In giving traumatized Prairie the power to tell her own story, the show becomes about the nature of storytelling itself: how it cleanses and transports, how it brings disparate people together, how easy it is to feel betrayed by a dissatisfying conclusion. (Opinions will be split on the ambiguous ending to The OA, but count me among those ready to stab something with a pencil.) And faith—faith is an important part of the story too. The teenagers become disciples through their faith in Prairie’s story, and Prairie a leader through her unwavering faith in herself.
Phew. If that all sounds like an exhausting amount of Big Ideas for one eight-hour season, it is. There are also two timelines to juggle, two sets of supporting characters, two adoptive parents, (and one dead biological one), and a deeply complex villain played by Lucius Malfoy himself, Jason Isaacs. It’s a lot of moving parts; many don’t get the follow-through they deserve. Certain actors are allowed to shine: Emory Cohen is now forever redeemed for Smash, and Patrick Gibson’s angry, vulnerable, yearning performance makes him a rising star to watch. Others, meanwhile, are given too little to work with. Brandon Perea and Ian Alexander, for instance, bring a quiet energy onscreen that seemed poised to become something more. (And for god’s sake, more Phyllis Smith, please.)
Riz Ahmed makes a surprise appearance as the world’s wisest, most comforting trauma counselor, and Scott Wilson (Hershel from The Walking Dead) gets to simmer in resentment as Prairie’s adoptive dad. Ultimately though, from beginning to end, the show chooses to stay centered on Prairie. Staying rooted in her perspective offers very few answers, and even less context, to the questions the show asks. And it allows only the briefest scenes for other characters to become anything resembling real people—let alone the all-important “family” members Prairie keeps professing them to be.

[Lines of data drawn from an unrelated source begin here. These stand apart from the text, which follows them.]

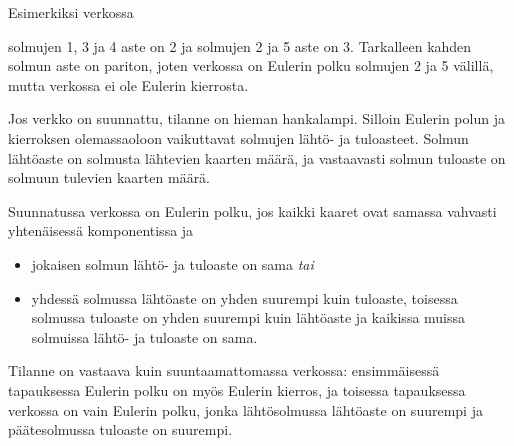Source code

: \begin{samepage}
Esimerkiksi verkossa
\begin{center}
\end{center}
\end{samepage}
solmujen 1, 3 ja 4 aste on 2 ja solmujen 2 ja 5 aste on 3.
Tarkalleen kahden solmun aste on pariton,
joten verkossa on Eulerin polku solmujen 2 ja 5 välillä,
mutta verkossa ei ole Eulerin kierrosta.

Jos verkko on suunnattu, tilanne on hieman hankalampi.
Silloin Eulerin polun ja kierroksen olemassaoloon
vaikuttavat solmujen lähtö- ja tuloasteet.
Solmun lähtöaste on solmusta lähtevien kaarten määrä,
ja vastaavasti solmun tuloaste on solmuun tulevien kaarten määrä.

Suunnatussa verkossa on Eulerin polku, jos
kaikki kaaret ovat samassa vahvasti yhtenäisessä
komponentissa ja
\begin{itemize}
\item jokaisen solmun lähtö- ja tuloaste on sama \textit{tai}
\item yhdessä solmussa lähtöaste on yhden suurempi kuin tuloaste,
toisessa solmussa tuloaste on yhden suurempi kuin lähtöaste
ja kaikissa muissa solmuissa lähtö- ja tuloaste on sama.
\end{itemize}

Tilanne on vastaava kuin suuntaamattomassa verkossa:
ensimmäisessä tapauksessa Eulerin polku on myös Eulerin kierros,
ja toisessa tapauksessa verkossa on vain Eulerin polku,
jonka lähtösolmussa lähtöaste on suurempi ja
päätesolmussa tuloaste on suurempi.

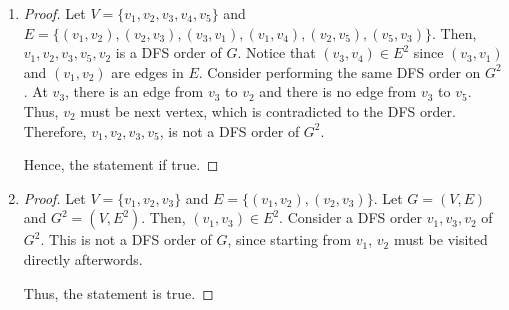 \documentclass[10pt]{article}
\begin{document}
\begin{enumerate}
	\item
	\begin{comment}
		Prove that, for some graph $G$, there is a depth first search order of
		$G$ that is not a depth first search order of $G^2$
	\end{comment}
	\begin{proof}
		Let $V = \{v_1, v_2, v_3, v_4, v_5\}$ and $E = \{(v_1, v_2), (v_2,
		v_3), (v_3, v_1), (v_1, v_4), (v_2, v_5), (v_5, v_3)\}$.
		Then, $v_1, v_2, v_3, v_5, v_2$ is a DFS order of $G$.
		Notice that $(v_3, v_4) \in E^2$ since $(v_3, v_1)$ and $(v_1, v_2)$
		are edges in $E$.
		Consider performing the same DFS order on $G^2$.
		At $v_3$, there is an edge from $v_3$ to $v_2$ and there is no edge
		from $v_3$ to $v_5$.
		Thus, $v_2$ must be next vertex, which is contradicted to the DFS
		order.
		Therefore, $v_1, v_2, v_3, v_5$, is not a DFS order of $G^2$.

		Hence, the statement if true.
	\end{proof}

	\item
	\begin{comment}
		Prove that, for some graph $G$, there is a depth frist search order of
		$G^2$ that is not a depth first search order of $G$
	\end{comment}
	\begin{proof}
		Let $V = \{v_1, v_2, v_3\}$ and $E = \{(v_1, v_2), (v_2, v_3)\}$.
		Let $G=(V,E)$ and $G^2 = (V, E^2)$.
		Then, $(v_1, v_3) \in E^2$.
		Consider a DFS order $v_1, v_3, v_2$ of $G^2$.
		This is not a DFS order of $G$, since starting from $v_1$, $v_2$ must
		be visited directly afterwords.

		Thus, the statement is true.
	\end{proof}

\end{enumerate}
\end{document}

Still, Marling, who wrote several episodes, and Batmanglij, who directed all eight, have made something beautiful and weird and wholly unique here. The show is innovative in how flexible it is with format, taking full advantage of its streaming platform. Episodes range from 30 to 70 minutes, whatever length each needs to be. In the first, the title credits don’t appear until almost an hour in, making it a prologue more than a proper episode.
It’s gorgeously shot and powerfully acted, especially by Marling, who can be startling and mesmerizing and sweet, all while telegraphing otherworldly intelligence. She’s made a name for herself with similarly cerebral takes on indie sci-fi, with her breakout role in Another Earth (which she also wrote and starred in) and her collaborations with Batmanglij. The pair previously made Sound of My Voice (in which Marling plays a cult leader who claims to be from the future) and The East, based on the pair’s real-life experiences living like Freegans.

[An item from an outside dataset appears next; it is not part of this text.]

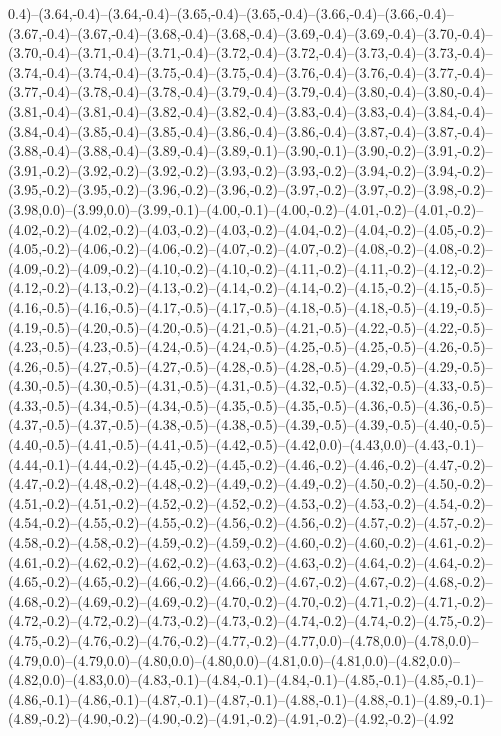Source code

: 0.4)--(3.64,-0.4)--(3.64,-0.4)--(3.65,-0.4)--(3.65,-0.4)--(3.66,-0.4)--(3.66,-0.4)--(3.67,-0.4)--(3.67,-0.4)--(3.68,-0.4)--(3.68,-0.4)--(3.69,-0.4)--(3.69,-0.4)--(3.70,-0.4)--(3.70,-0.4)--(3.71,-0.4)--(3.71,-0.4)--(3.72,-0.4)--(3.72,-0.4)--(3.73,-0.4)--(3.73,-0.4)--(3.74,-0.4)--(3.74,-0.4)--(3.75,-0.4)--(3.75,-0.4)--(3.76,-0.4)--(3.76,-0.4)--(3.77,-0.4)--(3.77,-0.4)--(3.78,-0.4)--(3.78,-0.4)--(3.79,-0.4)--(3.79,-0.4)--(3.80,-0.4)--(3.80,-0.4)--(3.81,-0.4)--(3.81,-0.4)--(3.82,-0.4)--(3.82,-0.4)--(3.83,-0.4)--(3.83,-0.4)--(3.84,-0.4)--(3.84,-0.4)--(3.85,-0.4)--(3.85,-0.4)--(3.86,-0.4)--(3.86,-0.4)--(3.87,-0.4)--(3.87,-0.4)--(3.88,-0.4)--(3.88,-0.4)--(3.89,-0.4)--(3.89,-0.1)--(3.90,-0.1)--(3.90,-0.2)--(3.91,-0.2)--(3.91,-0.2)--(3.92,-0.2)--(3.92,-0.2)--(3.93,-0.2)--(3.93,-0.2)--(3.94,-0.2)--(3.94,-0.2)--(3.95,-0.2)--(3.95,-0.2)--(3.96,-0.2)--(3.96,-0.2)--(3.97,-0.2)--(3.97,-0.2)--(3.98,-0.2)--(3.98,0.0)--(3.99,0.0)--(3.99,-0.1)--(4.00,-0.1)--(4.00,-0.2)--(4.01,-0.2)--(4.01,-0.2)--(4.02,-0.2)--(4.02,-0.2)--(4.03,-0.2)--(4.03,-0.2)--(4.04,-0.2)--(4.04,-0.2)--(4.05,-0.2)--(4.05,-0.2)--(4.06,-0.2)--(4.06,-0.2)--(4.07,-0.2)--(4.07,-0.2)--(4.08,-0.2)--(4.08,-0.2)--(4.09,-0.2)--(4.09,-0.2)--(4.10,-0.2)--(4.10,-0.2)--(4.11,-0.2)--(4.11,-0.2)--(4.12,-0.2)--(4.12,-0.2)--(4.13,-0.2)--(4.13,-0.2)--(4.14,-0.2)--(4.14,-0.2)--(4.15,-0.2)--(4.15,-0.5)--(4.16,-0.5)--(4.16,-0.5)--(4.17,-0.5)--(4.17,-0.5)--(4.18,-0.5)--(4.18,-0.5)--(4.19,-0.5)--(4.19,-0.5)--(4.20,-0.5)--(4.20,-0.5)--(4.21,-0.5)--(4.21,-0.5)--(4.22,-0.5)--(4.22,-0.5)--(4.23,-0.5)--(4.23,-0.5)--(4.24,-0.5)--(4.24,-0.5)--(4.25,-0.5)--(4.25,-0.5)--(4.26,-0.5)--(4.26,-0.5)--(4.27,-0.5)--(4.27,-0.5)--(4.28,-0.5)--(4.28,-0.5)--(4.29,-0.5)--(4.29,-0.5)--(4.30,-0.5)--(4.30,-0.5)--(4.31,-0.5)--(4.31,-0.5)--(4.32,-0.5)--(4.32,-0.5)--(4.33,-0.5)--(4.33,-0.5)--(4.34,-0.5)--(4.34,-0.5)--(4.35,-0.5)--(4.35,-0.5)--(4.36,-0.5)--(4.36,-0.5)--(4.37,-0.5)--(4.37,-0.5)--(4.38,-0.5)--(4.38,-0.5)--(4.39,-0.5)--(4.39,-0.5)--(4.40,-0.5)--(4.40,-0.5)--(4.41,-0.5)--(4.41,-0.5)--(4.42,-0.5)--(4.42,0.0)--(4.43,0.0)--(4.43,-0.1)--(4.44,-0.1)--(4.44,-0.2)--(4.45,-0.2)--(4.45,-0.2)--(4.46,-0.2)--(4.46,-0.2)--(4.47,-0.2)--(4.47,-0.2)--(4.48,-0.2)--(4.48,-0.2)--(4.49,-0.2)--(4.49,-0.2)--(4.50,-0.2)--(4.50,-0.2)--(4.51,-0.2)--(4.51,-0.2)--(4.52,-0.2)--(4.52,-0.2)--(4.53,-0.2)--(4.53,-0.2)--(4.54,-0.2)--(4.54,-0.2)--(4.55,-0.2)--(4.55,-0.2)--(4.56,-0.2)--(4.56,-0.2)--(4.57,-0.2)--(4.57,-0.2)--(4.58,-0.2)--(4.58,-0.2)--(4.59,-0.2)--(4.59,-0.2)--(4.60,-0.2)--(4.60,-0.2)--(4.61,-0.2)--(4.61,-0.2)--(4.62,-0.2)--(4.62,-0.2)--(4.63,-0.2)--(4.63,-0.2)--(4.64,-0.2)--(4.64,-0.2)--(4.65,-0.2)--(4.65,-0.2)--(4.66,-0.2)--(4.66,-0.2)--(4.67,-0.2)--(4.67,-0.2)--(4.68,-0.2)--(4.68,-0.2)--(4.69,-0.2)--(4.69,-0.2)--(4.70,-0.2)--(4.70,-0.2)--(4.71,-0.2)--(4.71,-0.2)--(4.72,-0.2)--(4.72,-0.2)--(4.73,-0.2)--(4.73,-0.2)--(4.74,-0.2)--(4.74,-0.2)--(4.75,-0.2)--(4.75,-0.2)--(4.76,-0.2)--(4.76,-0.2)--(4.77,-0.2)--(4.77,0.0)--(4.78,0.0)--(4.78,0.0)--(4.79,0.0)--(4.79,0.0)--(4.80,0.0)--(4.80,0.0)--(4.81,0.0)--(4.81,0.0)--(4.82,0.0)--(4.82,0.0)--(4.83,0.0)--(4.83,-0.1)--(4.84,-0.1)--(4.84,-0.1)--(4.85,-0.1)--(4.85,-0.1)--(4.86,-0.1)--(4.86,-0.1)--(4.87,-0.1)--(4.87,-0.1)--(4.88,-0.1)--(4.88,-0.1)--(4.89,-0.1)--(4.89,-0.2)--(4.90,-0.2)--(4.90,-0.2)--(4.91,-0.2)--(4.91,-0.2)--(4.92,-0.2)--(4.92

That last project was kept shrouded in mystery until its release much like The OA, which was announced in 2015 and largely forgotten about until Netflix’s “surprise” announcement Monday. (That brought on some stellar corporate account tweets: “Have you seen death?”) As with those other projects, The OA ends on an ambivalent note—it’s a messy, jaw-dropping WTF ending that is more than a little ludicrous. But to be honest, I also can’t say I wasn’t moved.
The result is a show that pays a fitting, if overwrought tribute to love and to human will. Parts of it are frightening—try making it through Episode 3 without heart palpitations—and some parts really do reach the thought-provoking profundity the show aims for. It doesn’t have the mass appeal of Stranger Things, but who says it has to? It wants to be difficult. Such staggering ideas as life after death are supposed to be. If you’re still undecided, take a leap anyway. Like the tagline says: Trust the unknown.